**Exercise brief:**
An exact copy of the data is needed, one that excludes all pictures.
============
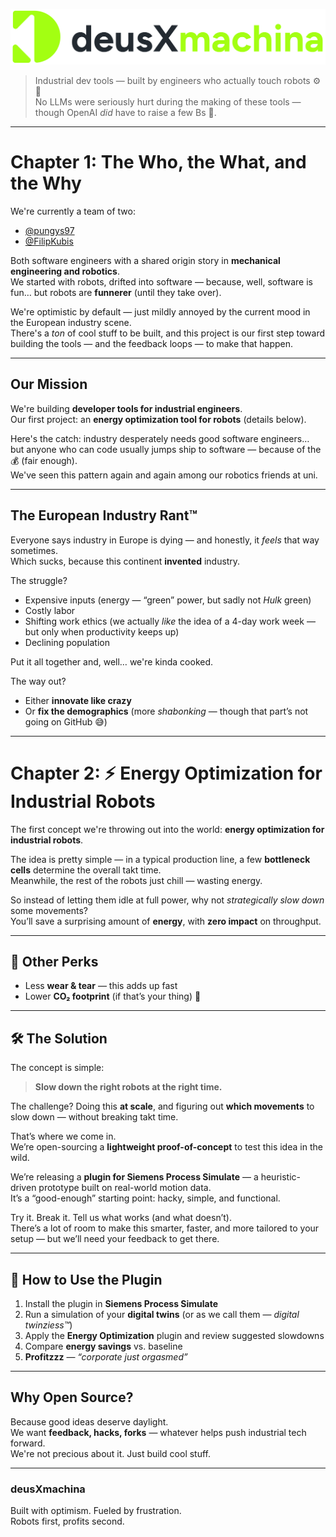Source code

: ![deusXmachina Logo](static/logo.png)

> Industrial dev tools — built by engineers who actually touch robots ⚙️🤖  
> No LLMs were seriously hurt during the making of these tools — though OpenAI *did* have to raise a few Bs 💸.

---

# Chapter 1: The Who, the What, and the Why

We're currently a team of two:
- [@pungys97](https://github.com/pungys97)
- [@FilipKubis](https://github.com/FilipKubis)

Both software engineers with a shared origin story in **mechanical engineering and robotics**.  
We started with robots, drifted into software — because, well, software is fun… but robots are **funnerer** (until they take over).

We're optimistic by default — just mildly annoyed by the current mood in the European industry scene.  
There's a *ton* of cool stuff to be built, and this project is our first step toward building the tools — and the feedback loops — to make that happen.

---

## Our Mission

We're building **developer tools for industrial engineers**.  
Our first project: an **energy optimization tool for robots** (details below).

Here's the catch: industry desperately needs good software engineers…  
but anyone who can code usually jumps ship to software — because of the 💰 (fair enough).  
We've seen this pattern again and again among our robotics friends at uni.

---

## The European Industry Rant™

Everyone says industry in Europe is dying — and honestly, it *feels* that way sometimes.  
Which sucks, because this continent **invented** industry.

The struggle?  
- Expensive inputs (energy — “green” power, but sadly not *Hulk* green)  
- Costly labor  
- Shifting work ethics (we actually *like* the idea of a 4-day work week — but only when productivity keeps up)  
- Declining population  

Put it all together and, well… we're kinda cooked.

The way out?  
- Either **innovate like crazy**  
- Or **fix the demographics** (more *shabonking* — though that part’s not going on GitHub 😅)

---

# Chapter 2: ⚡ Energy Optimization for Industrial Robots

The first concept we're throwing out into the world: **energy optimization for industrial robots**.

The idea is pretty simple — in a typical production line, a few **bottleneck cells** determine the overall takt time.  
Meanwhile, the rest of the robots just chill — wasting energy.

So instead of letting them idle at full power, why not *strategically slow down* some movements?  
You’ll save a surprising amount of **energy**, with **zero impact** on throughput.

---

## 🧩 Other Perks
- Less **wear & tear** — this adds up fast  
- Lower **CO₂ footprint** (if that’s your thing) 💅  

---

## 🛠️ The Solution

The concept is simple:  
> **Slow down the right robots at the right time.**

The challenge? Doing this **at scale**, and figuring out **which movements** to slow down — without breaking takt time.

That’s where we come in.  
We’re open-sourcing a **lightweight proof-of-concept** to test this idea in the wild.

We’re releasing a **plugin for Siemens Process Simulate** — a heuristic-driven prototype built on real-world motion data.  
It’s a “good-enough” starting point: hacky, simple, and functional.

Try it. Break it. Tell us what works (and what doesn’t).  
There’s a lot of room to make this smarter, faster, and more tailored to your setup — but we’ll need your feedback to get there.

---

## 🚀 How to Use the Plugin

1. Install the plugin in **Siemens Process Simulate**  
2. Run a simulation of your **digital twins** (or as we call them — *digital twinziess™*)  
3. Apply the **Energy Optimization** plugin and review suggested slowdowns  
4. Compare **energy savings** vs. baseline  
5. **Profitzzz** — *“corporate just orgasmed”*

---

## Why Open Source?

Because good ideas deserve daylight.  
We want **feedback, hacks, forks** — whatever helps push industrial tech forward.  
We're not precious about it. Just build cool stuff.  

---

### deusXmachina  
Built with optimism. Fueled by frustration.  
Robots first, profits second.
============
**Solution below:**
Source code

: ![deusXmachina Logo](static/logo.png)

> Industrial dev tools — built by engineers who actually touch robots ⚙️🤖  
> No LLMs were seriously hurt during the making of these tools — though OpenAI *did* have to raise a few Bs 💸.

---

# Chapter 1: The Who, the What, and the Why

We're currently a team of two:
- [@pungys97](https://github.com/pungys97)
- [@FilipKubis](https://github.com/FilipKubis)

Both software engineers with a shared origin story in **mechanical engineering and robotics**.  
We started with robots, drifted into software — because, well, software is fun… but robots are **funnerer** (until they take over).

We're optimistic by default — just mildly annoyed by the current mood in the European industry scene.  
There's a *ton* of cool stuff to be built, and this project is our first step toward building the tools — and the feedback loops — to make that happen.

---

## Our Mission

We're building **developer tools for industrial engineers**.  
Our first project: an **energy optimization tool for robots** (details below).

Here's the catch: industry desperately needs good software engineers…  
but anyone who can code usually jumps ship to software — because of the 💰 (fair enough).  
We've seen this pattern again and again among our robotics friends at uni.

---

## The European Industry Rant™

Everyone says industry in Europe is dying — and honestly, it *feels* that way sometimes.  
Which sucks, because this continent **invented** industry.

The struggle?  
- Expensive inputs (energy — “green” power, but sadly not *Hulk* green)  
- Costly labor  
- Shifting work ethics (we actually *like* the idea of a 4-day work week — but only when productivity keeps up)  
- Declining population  

Put it all together and, well… we're kinda cooked.

The way out?  
- Either **innovate like crazy**  
- Or **fix the demographics** (more *shabonking* — though that part’s not going on GitHub 😅)

---

# Chapter 2: ⚡ Energy Optimization for Industrial Robots

The first concept we're throwing out into the world: **energy optimization for industrial robots**.

The idea is pretty simple — in a typical production line, a few **bottleneck cells** determine the overall takt time.  
Meanwhile, the rest of the robots just chill — wasting energy.

So instead of letting them idle at full power, why not *strategically slow down* some movements?  
You’ll save a surprising amount of **energy**, with **zero impact** on throughput.

---

## 🧩 Other Perks
- Less **wear & tear** — this adds up fast  
- Lower **CO₂ footprint** (if that’s your thing) 💅  

---

## 🛠️ The Solution

The concept is simple:  
> **Slow down the right robots at the right time.**

The challenge? Doing this **at scale**, and figuring out **which movements** to slow down — without breaking takt time.

That’s where we come in.  
We’re open-sourcing a **lightweight proof-of-concept** to test this idea in the wild.

We’re releasing a **plugin for Siemens Process Simulate** — a heuristic-driven prototype built on real-world motion data.  
It’s a “good-enough” starting point: hacky, simple, and functional.

Try it. Break it. Tell us what works (and what doesn’t).  
There’s a lot of room to make this smarter, faster, and more tailored to your setup — but we’ll need your feedback to get there.

---

## 🚀 How to Use the Plugin

1. Install the plugin in **Siemens Process Simulate**  
2. Run a simulation of your **digital twins** (or as we call them — *digital twinziess™*)  
3. Apply the **Energy Optimization** plugin and review suggested slowdowns  
4. Compare **energy savings** vs. baseline  
5. **Profitzzz** — *“corporate just orgasmed”*

---

## Why Open Source?

Because good ideas deserve daylight.  
We want **feedback, hacks, forks** — whatever helps push industrial tech forward.  
We're not precious about it. Just build cool stuff.  

---

### deusXmachina  
Built with optimism. Fueled by frustration.  
Robots first, profits second.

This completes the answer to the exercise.